Start of SOURCE RECORDS
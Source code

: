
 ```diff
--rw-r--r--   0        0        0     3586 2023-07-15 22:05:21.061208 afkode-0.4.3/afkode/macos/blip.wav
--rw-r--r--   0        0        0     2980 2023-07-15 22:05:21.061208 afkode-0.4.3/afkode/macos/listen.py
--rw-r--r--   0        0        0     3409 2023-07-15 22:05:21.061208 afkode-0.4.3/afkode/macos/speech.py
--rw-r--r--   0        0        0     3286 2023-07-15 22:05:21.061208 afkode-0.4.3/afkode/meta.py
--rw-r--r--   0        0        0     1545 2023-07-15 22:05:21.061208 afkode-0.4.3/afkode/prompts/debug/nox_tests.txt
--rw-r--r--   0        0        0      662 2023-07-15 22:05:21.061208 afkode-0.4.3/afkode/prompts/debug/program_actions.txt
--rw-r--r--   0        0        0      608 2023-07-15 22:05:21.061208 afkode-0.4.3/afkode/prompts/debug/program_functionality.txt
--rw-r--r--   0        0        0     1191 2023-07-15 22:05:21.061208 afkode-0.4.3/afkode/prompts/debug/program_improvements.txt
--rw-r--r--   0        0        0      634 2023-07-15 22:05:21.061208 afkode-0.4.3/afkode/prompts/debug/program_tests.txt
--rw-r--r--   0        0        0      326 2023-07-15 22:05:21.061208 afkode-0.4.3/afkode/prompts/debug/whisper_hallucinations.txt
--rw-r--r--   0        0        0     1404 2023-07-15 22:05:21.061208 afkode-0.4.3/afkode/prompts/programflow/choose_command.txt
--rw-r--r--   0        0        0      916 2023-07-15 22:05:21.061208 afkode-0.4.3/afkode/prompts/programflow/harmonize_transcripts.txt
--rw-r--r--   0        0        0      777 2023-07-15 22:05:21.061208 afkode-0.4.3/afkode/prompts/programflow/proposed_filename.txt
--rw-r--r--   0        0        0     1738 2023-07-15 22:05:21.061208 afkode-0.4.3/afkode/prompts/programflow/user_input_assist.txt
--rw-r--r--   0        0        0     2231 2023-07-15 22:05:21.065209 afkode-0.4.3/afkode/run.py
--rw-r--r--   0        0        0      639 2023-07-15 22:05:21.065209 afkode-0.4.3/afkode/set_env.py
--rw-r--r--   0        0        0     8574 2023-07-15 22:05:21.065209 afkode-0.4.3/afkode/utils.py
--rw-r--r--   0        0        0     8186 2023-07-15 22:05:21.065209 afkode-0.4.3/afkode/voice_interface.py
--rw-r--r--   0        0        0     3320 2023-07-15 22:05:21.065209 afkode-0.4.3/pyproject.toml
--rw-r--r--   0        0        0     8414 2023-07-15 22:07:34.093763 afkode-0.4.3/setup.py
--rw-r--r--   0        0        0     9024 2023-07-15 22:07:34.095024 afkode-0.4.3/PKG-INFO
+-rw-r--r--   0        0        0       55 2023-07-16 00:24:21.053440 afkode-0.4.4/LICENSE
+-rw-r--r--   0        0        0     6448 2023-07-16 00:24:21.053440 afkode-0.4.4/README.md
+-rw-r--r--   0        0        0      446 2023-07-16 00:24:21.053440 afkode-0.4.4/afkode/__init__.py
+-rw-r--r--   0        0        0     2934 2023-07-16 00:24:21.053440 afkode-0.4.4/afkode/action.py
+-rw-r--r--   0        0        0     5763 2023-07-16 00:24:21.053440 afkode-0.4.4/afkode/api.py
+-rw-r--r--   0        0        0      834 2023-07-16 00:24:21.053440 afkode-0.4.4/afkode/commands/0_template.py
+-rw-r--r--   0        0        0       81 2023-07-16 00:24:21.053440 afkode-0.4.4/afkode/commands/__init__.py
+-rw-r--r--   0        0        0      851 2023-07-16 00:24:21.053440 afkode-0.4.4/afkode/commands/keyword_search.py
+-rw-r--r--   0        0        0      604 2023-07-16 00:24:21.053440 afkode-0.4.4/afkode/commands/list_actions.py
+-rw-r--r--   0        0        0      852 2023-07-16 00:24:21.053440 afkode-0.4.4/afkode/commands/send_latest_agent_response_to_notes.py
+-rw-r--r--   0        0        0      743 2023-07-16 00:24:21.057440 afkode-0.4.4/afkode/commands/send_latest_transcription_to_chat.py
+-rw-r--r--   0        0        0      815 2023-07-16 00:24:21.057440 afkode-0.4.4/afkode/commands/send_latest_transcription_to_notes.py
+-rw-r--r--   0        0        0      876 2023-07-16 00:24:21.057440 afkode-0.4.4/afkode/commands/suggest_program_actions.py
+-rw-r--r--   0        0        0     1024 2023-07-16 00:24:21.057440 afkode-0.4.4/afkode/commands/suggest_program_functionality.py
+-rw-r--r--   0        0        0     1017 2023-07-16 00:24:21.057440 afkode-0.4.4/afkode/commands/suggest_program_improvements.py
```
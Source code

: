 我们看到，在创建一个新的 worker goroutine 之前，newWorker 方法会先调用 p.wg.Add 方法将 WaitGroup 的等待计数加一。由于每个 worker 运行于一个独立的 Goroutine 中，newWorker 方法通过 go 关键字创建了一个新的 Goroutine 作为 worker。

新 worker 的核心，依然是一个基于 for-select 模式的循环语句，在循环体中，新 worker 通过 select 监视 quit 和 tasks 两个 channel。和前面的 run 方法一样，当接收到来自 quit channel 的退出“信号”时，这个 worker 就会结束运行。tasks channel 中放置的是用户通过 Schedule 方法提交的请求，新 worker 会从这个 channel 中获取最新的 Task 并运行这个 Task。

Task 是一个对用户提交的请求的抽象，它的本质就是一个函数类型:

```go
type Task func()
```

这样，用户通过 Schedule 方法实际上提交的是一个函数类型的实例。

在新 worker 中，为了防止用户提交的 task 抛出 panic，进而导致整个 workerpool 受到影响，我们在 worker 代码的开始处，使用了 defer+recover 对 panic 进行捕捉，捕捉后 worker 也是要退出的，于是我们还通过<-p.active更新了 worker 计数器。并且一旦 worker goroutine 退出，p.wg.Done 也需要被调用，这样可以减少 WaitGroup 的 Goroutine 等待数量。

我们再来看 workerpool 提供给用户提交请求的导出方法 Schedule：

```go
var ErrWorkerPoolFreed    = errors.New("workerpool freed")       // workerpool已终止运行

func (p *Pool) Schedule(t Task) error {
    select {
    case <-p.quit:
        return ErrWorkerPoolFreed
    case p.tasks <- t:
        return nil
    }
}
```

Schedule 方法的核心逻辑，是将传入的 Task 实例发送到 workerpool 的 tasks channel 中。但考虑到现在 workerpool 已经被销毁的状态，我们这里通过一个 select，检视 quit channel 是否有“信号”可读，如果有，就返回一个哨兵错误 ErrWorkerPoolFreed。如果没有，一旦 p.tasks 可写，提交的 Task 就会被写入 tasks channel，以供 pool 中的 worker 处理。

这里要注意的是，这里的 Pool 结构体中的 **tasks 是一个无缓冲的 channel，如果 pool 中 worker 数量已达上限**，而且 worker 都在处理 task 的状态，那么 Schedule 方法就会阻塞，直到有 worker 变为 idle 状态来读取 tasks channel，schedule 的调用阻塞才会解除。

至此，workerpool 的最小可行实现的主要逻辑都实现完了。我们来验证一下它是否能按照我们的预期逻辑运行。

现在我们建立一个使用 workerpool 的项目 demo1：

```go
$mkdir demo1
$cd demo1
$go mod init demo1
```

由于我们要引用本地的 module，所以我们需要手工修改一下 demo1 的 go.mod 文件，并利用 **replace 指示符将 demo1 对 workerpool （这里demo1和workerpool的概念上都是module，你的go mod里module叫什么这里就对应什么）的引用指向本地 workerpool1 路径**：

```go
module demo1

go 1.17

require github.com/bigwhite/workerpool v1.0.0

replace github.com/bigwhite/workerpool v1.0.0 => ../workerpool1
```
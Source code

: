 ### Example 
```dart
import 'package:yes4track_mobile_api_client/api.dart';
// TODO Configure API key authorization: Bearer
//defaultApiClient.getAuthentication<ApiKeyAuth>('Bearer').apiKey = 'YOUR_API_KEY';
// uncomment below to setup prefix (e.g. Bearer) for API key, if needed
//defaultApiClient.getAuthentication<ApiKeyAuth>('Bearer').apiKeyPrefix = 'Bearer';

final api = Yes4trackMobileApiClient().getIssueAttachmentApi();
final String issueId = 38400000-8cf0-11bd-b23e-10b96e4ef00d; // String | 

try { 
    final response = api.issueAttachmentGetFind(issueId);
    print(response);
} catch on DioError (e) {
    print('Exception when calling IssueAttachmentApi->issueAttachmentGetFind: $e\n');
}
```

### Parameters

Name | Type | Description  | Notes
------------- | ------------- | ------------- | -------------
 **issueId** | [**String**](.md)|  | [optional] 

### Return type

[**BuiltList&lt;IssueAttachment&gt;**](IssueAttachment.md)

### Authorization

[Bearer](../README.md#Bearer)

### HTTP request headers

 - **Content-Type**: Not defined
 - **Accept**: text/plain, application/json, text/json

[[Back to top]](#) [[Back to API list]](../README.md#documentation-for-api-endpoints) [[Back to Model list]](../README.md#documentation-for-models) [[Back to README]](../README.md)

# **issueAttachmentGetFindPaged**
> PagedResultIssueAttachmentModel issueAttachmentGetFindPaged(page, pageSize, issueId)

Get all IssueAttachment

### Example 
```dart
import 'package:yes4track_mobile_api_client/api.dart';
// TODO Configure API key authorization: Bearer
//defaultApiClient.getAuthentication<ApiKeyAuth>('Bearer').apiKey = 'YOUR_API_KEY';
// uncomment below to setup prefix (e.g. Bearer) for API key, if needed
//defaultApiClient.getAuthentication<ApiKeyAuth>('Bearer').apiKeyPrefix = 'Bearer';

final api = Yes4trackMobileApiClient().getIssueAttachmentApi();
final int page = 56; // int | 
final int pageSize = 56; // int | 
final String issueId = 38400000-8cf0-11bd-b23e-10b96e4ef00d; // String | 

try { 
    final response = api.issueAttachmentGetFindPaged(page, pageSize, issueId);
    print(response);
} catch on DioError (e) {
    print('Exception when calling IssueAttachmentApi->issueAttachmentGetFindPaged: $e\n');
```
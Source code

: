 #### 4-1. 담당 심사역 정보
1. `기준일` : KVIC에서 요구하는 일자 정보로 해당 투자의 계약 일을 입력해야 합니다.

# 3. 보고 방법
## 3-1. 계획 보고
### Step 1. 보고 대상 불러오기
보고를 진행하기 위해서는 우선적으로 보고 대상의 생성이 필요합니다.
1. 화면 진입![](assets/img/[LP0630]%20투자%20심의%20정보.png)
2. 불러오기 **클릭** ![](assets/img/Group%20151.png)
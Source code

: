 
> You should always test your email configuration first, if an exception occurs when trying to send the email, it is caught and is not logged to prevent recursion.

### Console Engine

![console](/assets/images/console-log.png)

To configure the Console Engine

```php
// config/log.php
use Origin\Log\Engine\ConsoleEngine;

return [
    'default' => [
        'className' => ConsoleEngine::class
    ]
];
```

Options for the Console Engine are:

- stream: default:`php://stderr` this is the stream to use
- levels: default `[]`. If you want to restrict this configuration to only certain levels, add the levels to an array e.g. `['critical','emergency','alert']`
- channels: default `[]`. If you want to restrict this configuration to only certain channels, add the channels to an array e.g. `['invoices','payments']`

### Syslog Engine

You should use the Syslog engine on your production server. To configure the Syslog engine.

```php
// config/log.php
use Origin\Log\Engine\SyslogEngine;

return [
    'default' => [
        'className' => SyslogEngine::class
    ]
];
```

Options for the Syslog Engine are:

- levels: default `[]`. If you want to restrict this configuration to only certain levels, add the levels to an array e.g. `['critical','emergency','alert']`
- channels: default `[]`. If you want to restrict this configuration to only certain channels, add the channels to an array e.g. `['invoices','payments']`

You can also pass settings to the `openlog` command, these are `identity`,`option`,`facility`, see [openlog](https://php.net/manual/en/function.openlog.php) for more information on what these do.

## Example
End of SOURCE RECORDS
Will you return exactly the lines above from the one with "Schedule 方法的核心逻辑，是将传入的 Task" down to the one with "- **Accept**: text/plain, application/json, text/json", counting both as part of the range?

Schedule 方法的核心逻辑，是将传入的 Task 实例发送到 workerpool 的 tasks channel 中。但考虑到现在 workerpool 已经被销毁的状态，我们这里通过一个 select，检视 quit channel 是否有“信号”可读，如果有，就返回一个哨兵错误 ErrWorkerPoolFreed。如果没有，一旦 p.tasks 可写，提交的 Task 就会被写入 tasks channel，以供 pool 中的 worker 处理。

这里要注意的是，这里的 Pool 结构体中的 **tasks 是一个无缓冲的 channel，如果 pool 中 worker 数量已达上限**，而且 worker 都在处理 task 的状态，那么 Schedule 方法就会阻塞，直到有 worker 变为 idle 状态来读取 tasks channel，schedule 的调用阻塞才会解除。

至此，workerpool 的最小可行实现的主要逻辑都实现完了。我们来验证一下它是否能按照我们的预期逻辑运行。

现在我们建立一个使用 workerpool 的项目 demo1：

```go
$mkdir demo1
$cd demo1
$go mod init demo1
```

由于我们要引用本地的 module，所以我们需要手工修改一下 demo1 的 go.mod 文件，并利用 **replace 指示符将 demo1 对 workerpool （这里demo1和workerpool的概念上都是module，你的go mod里module叫什么这里就对应什么）的引用指向本地 workerpool1 路径**：

```go
module demo1

go 1.17

require github.com/bigwhite/workerpool v1.0.0

replace github.com/bigwhite/workerpool v1.0.0 => ../workerpool1
```
Source code

: ### Example 
```dart
import 'package:yes4track_mobile_api_client/api.dart';
// TODO Configure API key authorization: Bearer
//defaultApiClient.getAuthentication<ApiKeyAuth>('Bearer').apiKey = 'YOUR_API_KEY';
// uncomment below to setup prefix (e.g. Bearer) for API key, if needed
//defaultApiClient.getAuthentication<ApiKeyAuth>('Bearer').apiKeyPrefix = 'Bearer';

final api = Yes4trackMobileApiClient().getIssueAttachmentApi();
final String issueId = 38400000-8cf0-11bd-b23e-10b96e4ef00d; // String | 

try { 
    final response = api.issueAttachmentGetFind(issueId);
    print(response);
} catch on DioError (e) {
    print('Exception when calling IssueAttachmentApi->issueAttachmentGetFind: $e\n');
}
```

### Parameters

Name | Type | Description  | Notes
------------- | ------------- | ------------- | -------------
 **issueId** | [**String**](.md)|  | [optional] 

### Return type

[**BuiltList&lt;IssueAttachment&gt;**](IssueAttachment.md)

### Authorization

[Bearer](../README.md#Bearer)

### HTTP request headers

 - **Content-Type**: Not defined
 - **Accept**: text/plain, application/json, text/json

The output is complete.